1. You can never love your children too much. This piece of advice came from my mom. She told me this the day Sophia was born. This helps me in many ways throughout my day. This helps me to take my time when reacting to my girls in any way. Sometimes, they just need a hug and a kiss.
2. Let your children have a “moment” or a tantrum. We call them moments because I felt tantrums sounded so negative and there is nothing wrong with our children needing a few minutes to be upset. I simply make sure they are in a safe place and let them have a moment or two. Now, I do ignore these moments but I still calmly let them kick and scream. I always let me girls know whenever they are finished I am ready for a hug. Just the other day Isabella was kicking and screaming on the floor of the playroom because I wouldn’t let her do something and Sophia looks at me and says, “Mom, she just needs a moment”.

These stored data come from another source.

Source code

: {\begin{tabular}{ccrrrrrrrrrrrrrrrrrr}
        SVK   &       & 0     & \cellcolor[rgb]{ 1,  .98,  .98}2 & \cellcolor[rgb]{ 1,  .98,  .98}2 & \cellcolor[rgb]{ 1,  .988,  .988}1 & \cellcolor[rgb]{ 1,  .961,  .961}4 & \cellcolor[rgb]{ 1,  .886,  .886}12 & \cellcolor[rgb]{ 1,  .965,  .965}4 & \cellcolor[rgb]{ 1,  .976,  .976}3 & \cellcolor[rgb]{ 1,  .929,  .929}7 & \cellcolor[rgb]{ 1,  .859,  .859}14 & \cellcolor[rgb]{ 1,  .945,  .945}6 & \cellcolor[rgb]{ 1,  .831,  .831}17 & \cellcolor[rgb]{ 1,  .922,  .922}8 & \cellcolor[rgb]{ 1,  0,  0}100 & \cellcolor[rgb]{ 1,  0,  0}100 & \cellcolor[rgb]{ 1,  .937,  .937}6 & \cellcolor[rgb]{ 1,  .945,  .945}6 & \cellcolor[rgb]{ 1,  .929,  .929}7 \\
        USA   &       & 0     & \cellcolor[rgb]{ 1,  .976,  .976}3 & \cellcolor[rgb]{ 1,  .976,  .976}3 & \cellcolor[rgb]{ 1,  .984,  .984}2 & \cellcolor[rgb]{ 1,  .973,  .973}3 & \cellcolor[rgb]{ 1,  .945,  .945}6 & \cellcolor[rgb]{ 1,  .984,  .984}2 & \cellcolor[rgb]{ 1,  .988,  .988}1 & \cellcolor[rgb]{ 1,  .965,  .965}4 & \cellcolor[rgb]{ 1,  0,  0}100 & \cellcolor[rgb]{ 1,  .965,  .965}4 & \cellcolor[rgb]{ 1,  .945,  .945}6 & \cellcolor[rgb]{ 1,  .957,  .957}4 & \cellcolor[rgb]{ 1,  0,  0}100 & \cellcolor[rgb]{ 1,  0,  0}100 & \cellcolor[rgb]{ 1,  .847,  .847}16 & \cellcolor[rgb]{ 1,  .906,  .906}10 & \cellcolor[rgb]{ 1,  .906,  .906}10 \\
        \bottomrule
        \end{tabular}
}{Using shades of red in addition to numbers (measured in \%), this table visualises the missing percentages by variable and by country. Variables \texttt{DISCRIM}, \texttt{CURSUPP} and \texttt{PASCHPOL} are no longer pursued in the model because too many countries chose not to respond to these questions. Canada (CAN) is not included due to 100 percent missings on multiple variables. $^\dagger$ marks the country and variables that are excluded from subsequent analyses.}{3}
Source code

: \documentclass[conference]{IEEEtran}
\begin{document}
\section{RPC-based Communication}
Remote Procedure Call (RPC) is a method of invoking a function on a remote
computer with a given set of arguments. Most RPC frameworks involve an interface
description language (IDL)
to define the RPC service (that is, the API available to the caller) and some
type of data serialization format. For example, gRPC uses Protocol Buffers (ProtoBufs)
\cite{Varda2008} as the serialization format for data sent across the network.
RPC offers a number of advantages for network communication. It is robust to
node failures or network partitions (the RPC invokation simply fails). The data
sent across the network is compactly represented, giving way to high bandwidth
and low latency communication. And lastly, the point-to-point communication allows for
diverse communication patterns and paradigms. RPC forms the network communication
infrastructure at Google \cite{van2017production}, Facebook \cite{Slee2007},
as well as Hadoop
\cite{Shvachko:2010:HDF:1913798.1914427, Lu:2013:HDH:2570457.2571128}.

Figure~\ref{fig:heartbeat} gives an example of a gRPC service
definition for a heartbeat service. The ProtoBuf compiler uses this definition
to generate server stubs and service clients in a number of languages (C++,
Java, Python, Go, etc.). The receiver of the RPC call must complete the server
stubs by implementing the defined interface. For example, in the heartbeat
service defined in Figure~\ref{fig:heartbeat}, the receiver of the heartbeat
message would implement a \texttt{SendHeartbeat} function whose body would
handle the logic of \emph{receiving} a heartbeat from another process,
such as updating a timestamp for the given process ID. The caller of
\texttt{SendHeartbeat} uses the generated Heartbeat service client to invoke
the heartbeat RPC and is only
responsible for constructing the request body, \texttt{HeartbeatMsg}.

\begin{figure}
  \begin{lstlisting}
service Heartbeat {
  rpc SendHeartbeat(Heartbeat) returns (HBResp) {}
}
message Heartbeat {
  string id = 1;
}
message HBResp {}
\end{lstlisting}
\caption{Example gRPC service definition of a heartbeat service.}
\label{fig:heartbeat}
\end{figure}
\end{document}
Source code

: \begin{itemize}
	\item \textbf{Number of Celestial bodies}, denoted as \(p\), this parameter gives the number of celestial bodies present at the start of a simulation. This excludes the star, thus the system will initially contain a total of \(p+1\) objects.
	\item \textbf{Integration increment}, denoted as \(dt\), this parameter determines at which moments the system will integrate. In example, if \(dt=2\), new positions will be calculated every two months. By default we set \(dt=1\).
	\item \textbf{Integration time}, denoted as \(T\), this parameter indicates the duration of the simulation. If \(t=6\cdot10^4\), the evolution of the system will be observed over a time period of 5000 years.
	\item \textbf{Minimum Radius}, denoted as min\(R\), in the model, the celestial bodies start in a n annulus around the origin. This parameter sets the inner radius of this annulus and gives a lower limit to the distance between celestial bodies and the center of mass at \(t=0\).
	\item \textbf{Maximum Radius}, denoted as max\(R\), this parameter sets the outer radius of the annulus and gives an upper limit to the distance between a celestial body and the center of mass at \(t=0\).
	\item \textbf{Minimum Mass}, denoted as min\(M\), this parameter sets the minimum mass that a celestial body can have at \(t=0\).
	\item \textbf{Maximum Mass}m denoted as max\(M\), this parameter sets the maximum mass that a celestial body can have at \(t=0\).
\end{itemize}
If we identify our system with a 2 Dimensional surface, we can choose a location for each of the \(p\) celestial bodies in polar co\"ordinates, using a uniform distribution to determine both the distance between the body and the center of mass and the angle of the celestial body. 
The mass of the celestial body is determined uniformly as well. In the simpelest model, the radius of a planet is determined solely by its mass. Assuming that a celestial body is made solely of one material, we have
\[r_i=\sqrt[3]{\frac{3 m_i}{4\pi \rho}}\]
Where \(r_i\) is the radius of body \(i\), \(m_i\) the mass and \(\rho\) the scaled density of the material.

3. Take a moment for yourself. Sometimes, when one or both of my girls are doing something that displeases me I need to step back and take a minute before I react. I know if I react out of anger my message is not going to get received in the same way. I always try to make sure that when I am disciplining there is a lesson being learned. I never want to discipline out of anger. Trust me, sometimes I make this mistake and then I hate myself for it.
4. Use timeouts sparingly. I first want to say every child is different and what works for one may not work for another. I know everyone has their own opinion about whether to use timeouts and how to use them. For us timeouts work best when we only use them if we feel no other form of discipline would work. I prefer to take things away then give a timeout. With the ages of my girls I try to make the conscience go with the action. I feel my girls learn better that way. Now, I have to say Steve likes timeouts a lot more then I do. If we do use timeouts we always make sure to talk to our girls about what happened and what could have been done differently next time. We try to let the girls do the talking. We want them to learn to problem solve.
5. Sometimes everyone just needs to take a breath. When either of my girls is in the heat of the moment I simply tell them to breathe. Since, Sophia is 3 1/2 she really gets this and she will pause from her yelling fit, take a breathe, and start over. I use this one a lot when I don’t like someones tone. I really try to teach my girls how to calm themselves down. I want my children to be able to control their tempers.
6. Listen to your heart. This is another piece of advice that came from my mom. She always told me no matter what I did in life to listen to your heart. But now that I am a mom it means even more to me. This helps me get through a lot of difficult parenting situations. We all know being a parent is the most difficult job. We also know that our children mean more to us then anything else in the world.
7. Take time and listen to your children. I really try and do this all day, everyday. Our children can teach us so much about life, love, and happiness. My girls know that no matter what I always have time for them. They know there is always time for hugs and kisses.
8. Enjoy being with your children and let them know. Try to choose activities that you and them like to do. This really helps build a relationship.
9. Be silly. This is something we do a lot in our house. We are three pretty silly girls. This one goes really well with number 8. Kids love to be silly and they love to laugh. The girls and I are always dancing, singing, and just being silly. We love to giggle. Just writing this one out make me smile, I simply began thinking about all of our happy moments together.
10. Choose happiness. Our children know if we are happy or not. Our children feed off our temperament. Now, I am not saying our children can never see us sad or upset, it is good for them to see all of our moods. I am simply saying try to choose happiness whenever possible. I am a huge believer in we make our own happiness. We choose to be happy or not and our children are really good at knowing how we are feeling.
I have one extra one.
11. Let go of perfection. I have learned the best thing we can do as parents is to not try to make our children or our lives perfect. There is really no such thing and it can make for a really difficult life. I will tell you before I had children I always said my children are never going to be dirty and they are always going to look perfect and my house was always going to be clean. Ha. Who was I kidding. That is truly no way to live and really we can’t put that kind of pressure on our poor children. My mom always laughs when Sophia goes out with bedhead and Isabella has a messy shirt and my house has toys everywhere. Hey, that’s life!
I have also learned that no two children are the alike and what works for one child may not work for another. So, from my experiences the best thing we as parents can do is live and learn. We are all going to make mistakes, but as long as we learn from them we are doing an amazing job. I know we can be very hard one ourselves. So, try to give yourself a break and remember all our children want is to be loved.